- [AIM OF THE EXERCISE]: Among the entries below, extract exactly the lines that run from the one with "predetection mode. |" through the one with "scale up mode. |", both ends included.
*** LISTED ENTRIES ***
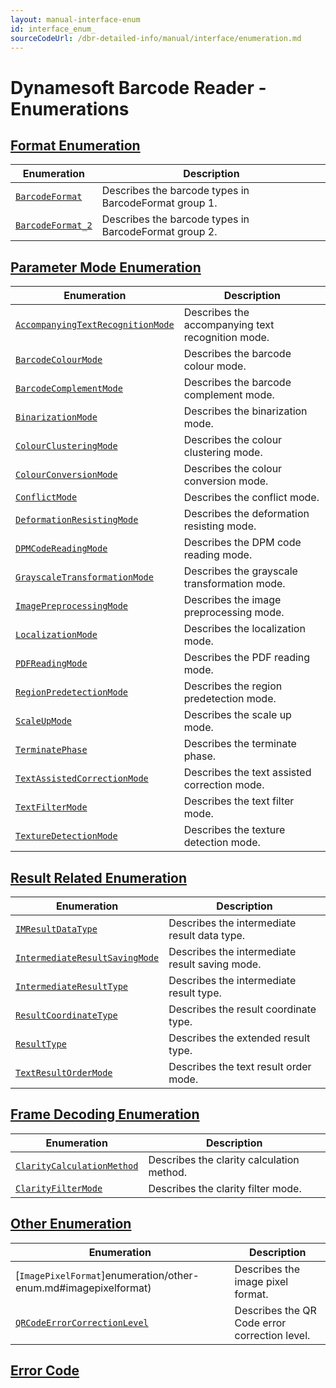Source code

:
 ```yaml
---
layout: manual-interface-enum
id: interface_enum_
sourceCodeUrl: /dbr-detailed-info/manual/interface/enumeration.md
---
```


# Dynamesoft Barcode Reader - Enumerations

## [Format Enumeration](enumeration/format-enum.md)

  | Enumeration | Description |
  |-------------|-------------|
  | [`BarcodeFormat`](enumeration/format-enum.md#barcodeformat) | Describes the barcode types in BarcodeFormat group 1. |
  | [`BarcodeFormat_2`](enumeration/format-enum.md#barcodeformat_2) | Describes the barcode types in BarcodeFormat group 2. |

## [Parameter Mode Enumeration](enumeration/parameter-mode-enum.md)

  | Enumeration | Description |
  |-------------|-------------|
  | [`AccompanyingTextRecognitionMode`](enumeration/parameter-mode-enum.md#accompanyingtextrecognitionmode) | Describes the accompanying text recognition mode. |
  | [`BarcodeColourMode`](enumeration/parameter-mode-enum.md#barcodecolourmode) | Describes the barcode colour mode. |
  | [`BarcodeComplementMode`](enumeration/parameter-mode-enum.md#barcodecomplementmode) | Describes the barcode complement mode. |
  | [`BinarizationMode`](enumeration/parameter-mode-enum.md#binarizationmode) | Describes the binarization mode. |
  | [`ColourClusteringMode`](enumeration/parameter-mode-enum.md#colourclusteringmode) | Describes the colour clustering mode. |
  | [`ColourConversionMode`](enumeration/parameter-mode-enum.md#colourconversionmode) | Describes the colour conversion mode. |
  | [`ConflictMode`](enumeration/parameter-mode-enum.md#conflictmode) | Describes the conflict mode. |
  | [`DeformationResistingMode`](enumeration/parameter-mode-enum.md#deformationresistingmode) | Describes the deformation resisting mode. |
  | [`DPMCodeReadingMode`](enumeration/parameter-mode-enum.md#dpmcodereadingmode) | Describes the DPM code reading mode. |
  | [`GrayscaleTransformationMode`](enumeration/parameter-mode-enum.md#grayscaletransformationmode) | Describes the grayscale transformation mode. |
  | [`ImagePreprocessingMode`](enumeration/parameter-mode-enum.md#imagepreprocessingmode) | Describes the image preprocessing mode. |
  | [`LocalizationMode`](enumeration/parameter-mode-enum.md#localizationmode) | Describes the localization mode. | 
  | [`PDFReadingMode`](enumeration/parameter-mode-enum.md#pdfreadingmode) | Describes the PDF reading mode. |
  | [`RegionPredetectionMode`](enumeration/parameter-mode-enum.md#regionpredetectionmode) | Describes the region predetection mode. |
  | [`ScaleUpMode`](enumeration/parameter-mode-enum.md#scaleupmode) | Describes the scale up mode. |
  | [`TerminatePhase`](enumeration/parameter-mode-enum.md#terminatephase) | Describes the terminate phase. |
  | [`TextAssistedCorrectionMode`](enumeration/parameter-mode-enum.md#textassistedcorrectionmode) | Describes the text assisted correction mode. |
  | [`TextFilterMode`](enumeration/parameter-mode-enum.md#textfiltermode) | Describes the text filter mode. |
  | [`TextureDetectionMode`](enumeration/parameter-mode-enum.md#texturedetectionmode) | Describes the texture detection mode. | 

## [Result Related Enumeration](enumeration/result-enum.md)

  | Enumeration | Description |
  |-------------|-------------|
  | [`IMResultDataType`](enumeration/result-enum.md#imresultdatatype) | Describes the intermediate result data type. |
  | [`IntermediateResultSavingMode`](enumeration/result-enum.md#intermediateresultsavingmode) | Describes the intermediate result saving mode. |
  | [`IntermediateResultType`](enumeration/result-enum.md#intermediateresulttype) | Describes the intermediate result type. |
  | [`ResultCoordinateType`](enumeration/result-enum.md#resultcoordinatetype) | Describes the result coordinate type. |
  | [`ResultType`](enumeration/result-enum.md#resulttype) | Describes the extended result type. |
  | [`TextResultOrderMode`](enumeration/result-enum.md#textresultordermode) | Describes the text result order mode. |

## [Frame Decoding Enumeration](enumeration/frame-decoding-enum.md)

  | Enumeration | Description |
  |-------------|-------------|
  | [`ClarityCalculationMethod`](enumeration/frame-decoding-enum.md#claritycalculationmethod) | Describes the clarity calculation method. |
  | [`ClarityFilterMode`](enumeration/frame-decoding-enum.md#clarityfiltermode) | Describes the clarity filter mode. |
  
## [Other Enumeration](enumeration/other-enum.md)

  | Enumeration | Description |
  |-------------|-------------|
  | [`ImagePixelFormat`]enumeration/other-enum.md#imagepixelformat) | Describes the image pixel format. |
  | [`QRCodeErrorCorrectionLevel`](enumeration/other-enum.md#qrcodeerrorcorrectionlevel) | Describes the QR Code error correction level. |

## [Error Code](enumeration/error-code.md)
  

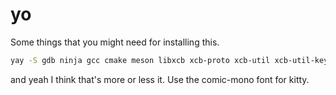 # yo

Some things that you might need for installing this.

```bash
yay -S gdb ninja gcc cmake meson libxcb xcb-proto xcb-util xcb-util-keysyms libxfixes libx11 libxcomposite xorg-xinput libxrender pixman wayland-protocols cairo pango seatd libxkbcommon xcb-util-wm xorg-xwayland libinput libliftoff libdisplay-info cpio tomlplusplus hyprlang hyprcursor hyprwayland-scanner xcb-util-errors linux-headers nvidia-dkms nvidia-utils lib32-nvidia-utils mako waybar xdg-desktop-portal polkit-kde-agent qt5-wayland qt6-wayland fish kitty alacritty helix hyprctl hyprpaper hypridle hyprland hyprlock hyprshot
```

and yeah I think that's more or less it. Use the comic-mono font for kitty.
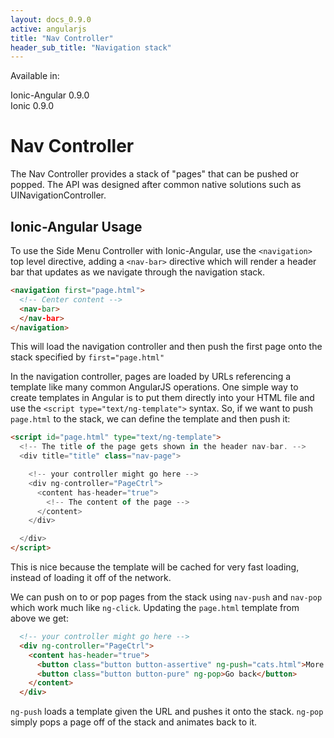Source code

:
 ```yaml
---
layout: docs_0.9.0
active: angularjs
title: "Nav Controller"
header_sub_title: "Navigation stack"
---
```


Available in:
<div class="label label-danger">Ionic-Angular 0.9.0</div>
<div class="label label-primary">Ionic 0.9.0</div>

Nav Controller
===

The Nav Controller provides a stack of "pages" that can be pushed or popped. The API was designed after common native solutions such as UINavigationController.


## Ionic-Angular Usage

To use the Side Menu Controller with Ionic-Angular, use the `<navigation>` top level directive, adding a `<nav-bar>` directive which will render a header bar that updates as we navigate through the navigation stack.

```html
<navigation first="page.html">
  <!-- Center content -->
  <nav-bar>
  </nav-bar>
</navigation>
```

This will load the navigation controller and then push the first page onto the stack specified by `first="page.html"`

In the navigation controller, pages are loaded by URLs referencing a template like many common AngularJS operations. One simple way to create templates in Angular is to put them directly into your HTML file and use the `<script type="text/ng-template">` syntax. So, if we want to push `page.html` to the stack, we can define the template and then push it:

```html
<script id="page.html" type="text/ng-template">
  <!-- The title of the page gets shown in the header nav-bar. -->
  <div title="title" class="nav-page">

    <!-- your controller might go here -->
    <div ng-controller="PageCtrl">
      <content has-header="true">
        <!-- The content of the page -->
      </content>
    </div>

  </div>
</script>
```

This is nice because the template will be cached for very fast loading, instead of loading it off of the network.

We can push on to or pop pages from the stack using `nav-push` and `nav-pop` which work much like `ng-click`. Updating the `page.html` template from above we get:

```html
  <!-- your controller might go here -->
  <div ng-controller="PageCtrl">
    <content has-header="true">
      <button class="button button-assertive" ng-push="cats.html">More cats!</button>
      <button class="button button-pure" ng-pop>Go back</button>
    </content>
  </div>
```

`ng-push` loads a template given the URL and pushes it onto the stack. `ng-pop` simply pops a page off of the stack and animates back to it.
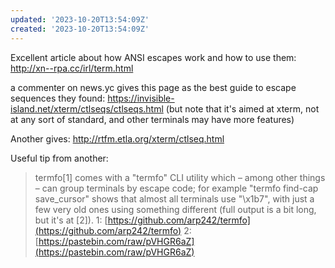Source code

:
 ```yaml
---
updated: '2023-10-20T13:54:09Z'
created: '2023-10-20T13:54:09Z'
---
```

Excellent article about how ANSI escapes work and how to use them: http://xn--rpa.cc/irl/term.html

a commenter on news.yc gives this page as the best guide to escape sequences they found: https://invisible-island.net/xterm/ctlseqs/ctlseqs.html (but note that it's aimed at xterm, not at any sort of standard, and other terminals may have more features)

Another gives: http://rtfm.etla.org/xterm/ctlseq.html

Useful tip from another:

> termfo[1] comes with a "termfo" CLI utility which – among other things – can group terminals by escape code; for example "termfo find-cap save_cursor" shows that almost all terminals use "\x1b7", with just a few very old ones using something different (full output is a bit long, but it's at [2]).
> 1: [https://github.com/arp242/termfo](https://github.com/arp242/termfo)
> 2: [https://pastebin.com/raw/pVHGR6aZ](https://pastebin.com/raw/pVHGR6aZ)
*** End of LISTED ENTRIES ***
*** LISTED ENTRIES ***
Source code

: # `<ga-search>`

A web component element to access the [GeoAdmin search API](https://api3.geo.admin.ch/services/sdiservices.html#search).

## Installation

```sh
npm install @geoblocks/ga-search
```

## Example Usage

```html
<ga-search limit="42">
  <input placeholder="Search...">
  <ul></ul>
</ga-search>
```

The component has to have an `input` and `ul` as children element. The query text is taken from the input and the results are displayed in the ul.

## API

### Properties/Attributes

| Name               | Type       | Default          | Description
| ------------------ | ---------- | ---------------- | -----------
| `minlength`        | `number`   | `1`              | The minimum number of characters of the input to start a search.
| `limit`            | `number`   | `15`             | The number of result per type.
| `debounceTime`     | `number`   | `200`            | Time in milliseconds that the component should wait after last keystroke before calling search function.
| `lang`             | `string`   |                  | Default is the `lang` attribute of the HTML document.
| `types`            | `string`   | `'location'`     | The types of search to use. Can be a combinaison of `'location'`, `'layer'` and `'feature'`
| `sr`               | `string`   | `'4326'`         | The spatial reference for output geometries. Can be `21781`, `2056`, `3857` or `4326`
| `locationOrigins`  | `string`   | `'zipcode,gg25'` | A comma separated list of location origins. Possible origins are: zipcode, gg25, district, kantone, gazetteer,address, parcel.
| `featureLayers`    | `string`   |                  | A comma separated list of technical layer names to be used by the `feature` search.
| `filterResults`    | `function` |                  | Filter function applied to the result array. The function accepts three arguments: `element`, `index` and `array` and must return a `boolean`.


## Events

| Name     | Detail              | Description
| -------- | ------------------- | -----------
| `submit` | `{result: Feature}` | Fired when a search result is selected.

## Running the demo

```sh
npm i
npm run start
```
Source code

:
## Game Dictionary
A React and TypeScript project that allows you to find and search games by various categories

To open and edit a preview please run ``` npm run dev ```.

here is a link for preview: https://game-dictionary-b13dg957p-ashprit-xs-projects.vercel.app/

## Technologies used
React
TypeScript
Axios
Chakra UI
*** End of LISTED ENTRIES ***
- [RESPONSE TO THE EXERCISE]:
  | [`RegionPredetectionMode`](enumeration/parameter-mode-enum.md#regionpredetectionmode) | Describes the region predetection mode. |
  | [`ScaleUpMode`](enumeration/parameter-mode-enum.md#scaleupmode) | Describes the scale up mode. |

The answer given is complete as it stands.